Brief
Which of the lines below contain the string "evaluate"? Pull each one out of the data.

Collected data

▬▬▬▬▬▬▬▬▬▬

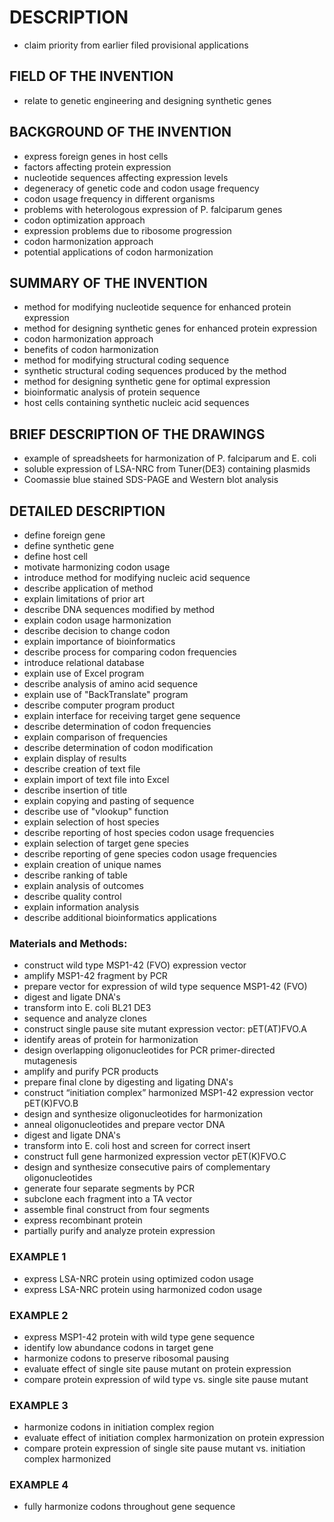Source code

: # DESCRIPTION

- claim priority from earlier filed provisional applications

## FIELD OF THE INVENTION

- relate to genetic engineering and designing synthetic genes

## BACKGROUND OF THE INVENTION

- express foreign genes in host cells
- factors affecting protein expression
- nucleotide sequences affecting expression levels
- degeneracy of genetic code and codon usage frequency
- codon usage frequency in different organisms
- problems with heterologous expression of P. falciparum genes
- codon optimization approach
- expression problems due to ribosome progression
- codon harmonization approach
- potential applications of codon harmonization

## SUMMARY OF THE INVENTION

- method for modifying nucleotide sequence for enhanced protein expression
- method for designing synthetic genes for enhanced protein expression
- codon harmonization approach
- benefits of codon harmonization
- method for modifying structural coding sequence
- synthetic structural coding sequences produced by the method
- method for designing synthetic gene for optimal expression
- bioinformatic analysis of protein sequence
- host cells containing synthetic nucleic acid sequences

## BRIEF DESCRIPTION OF THE DRAWINGS

- example of spreadsheets for harmonization of P. falciparum and E. coli
- soluble expression of LSA-NRC from Tuner(DE3) containing plasmids
- Coomassie blue stained SDS-PAGE and Western blot analysis

## DETAILED DESCRIPTION

- define foreign gene
- define synthetic gene
- define host cell
- motivate harmonizing codon usage
- introduce method for modifying nucleic acid sequence
- describe application of method
- explain limitations of prior art
- describe DNA sequences modified by method
- explain codon usage harmonization
- describe decision to change codon
- explain importance of bioinformatics
- describe process for comparing codon frequencies
- introduce relational database
- explain use of Excel program
- describe analysis of amino acid sequence
- explain use of "BackTranslate" program
- describe computer program product
- explain interface for receiving target gene sequence
- describe determination of codon frequencies
- explain comparison of frequencies
- describe determination of codon modification
- explain display of results
- describe creation of text file
- explain import of text file into Excel
- describe insertion of title
- explain copying and pasting of sequence
- describe use of "vlookup" function
- explain selection of host species
- describe reporting of host species codon usage frequencies
- explain selection of target gene species
- describe reporting of gene species codon usage frequencies
- explain creation of unique names
- describe ranking of table
- explain analysis of outcomes
- describe quality control
- explain information analysis
- describe additional bioinformatics applications

### Materials and Methods:

- construct wild type MSP1-42 (FVO) expression vector
- amplify MSP1-42 fragment by PCR
- prepare vector for expression of wild type sequence MSP1-42 (FVO)
- digest and ligate DNA's
- transform into E. coli BL21 DE3
- sequence and analyze clones
- construct single pause site mutant expression vector: pET(AT)FVO.A
- identify areas of protein for harmonization
- design overlapping oligonucleotides for PCR primer-directed mutagenesis
- amplify and purify PCR products
- prepare final clone by digesting and ligating DNA's
- construct “initiation complex” harmonized MSP1-42 expression vector pET(K)FVO.B
- design and synthesize oligonucleotides for harmonization
- anneal oligonucleotides and prepare vector DNA
- digest and ligate DNA's
- transform into E. coli host and screen for correct insert
- construct full gene harmonized expression vector pET(K)FVO.C
- design and synthesize consecutive pairs of complementary oligonucleotides
- generate four separate segments by PCR
- subclone each fragment into a TA vector
- assemble final construct from four segments
- express recombinant protein
- partially purify and analyze protein expression

### EXAMPLE 1

- express LSA-NRC protein using optimized codon usage
- express LSA-NRC protein using harmonized codon usage

### EXAMPLE 2

- express MSP1-42 protein with wild type gene sequence
- identify low abundance codons in target gene
- harmonize codons to preserve ribosomal pausing
- evaluate effect of single site pause mutant on protein expression
- compare protein expression of wild type vs. single site pause mutant

### EXAMPLE 3

- harmonize codons in initiation complex region
- evaluate effect of initiation complex harmonization on protein expression
- compare protein expression of single site pause mutant vs. initiation complex harmonized

### EXAMPLE 4

- fully harmonize codons throughout gene sequence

▬▬▬▬▬▬▬▬▬▬

Response for this exercise
- evaluate effect of single site pause mutant on protein expression
- evaluate effect of initiation complex harmonization on protein expression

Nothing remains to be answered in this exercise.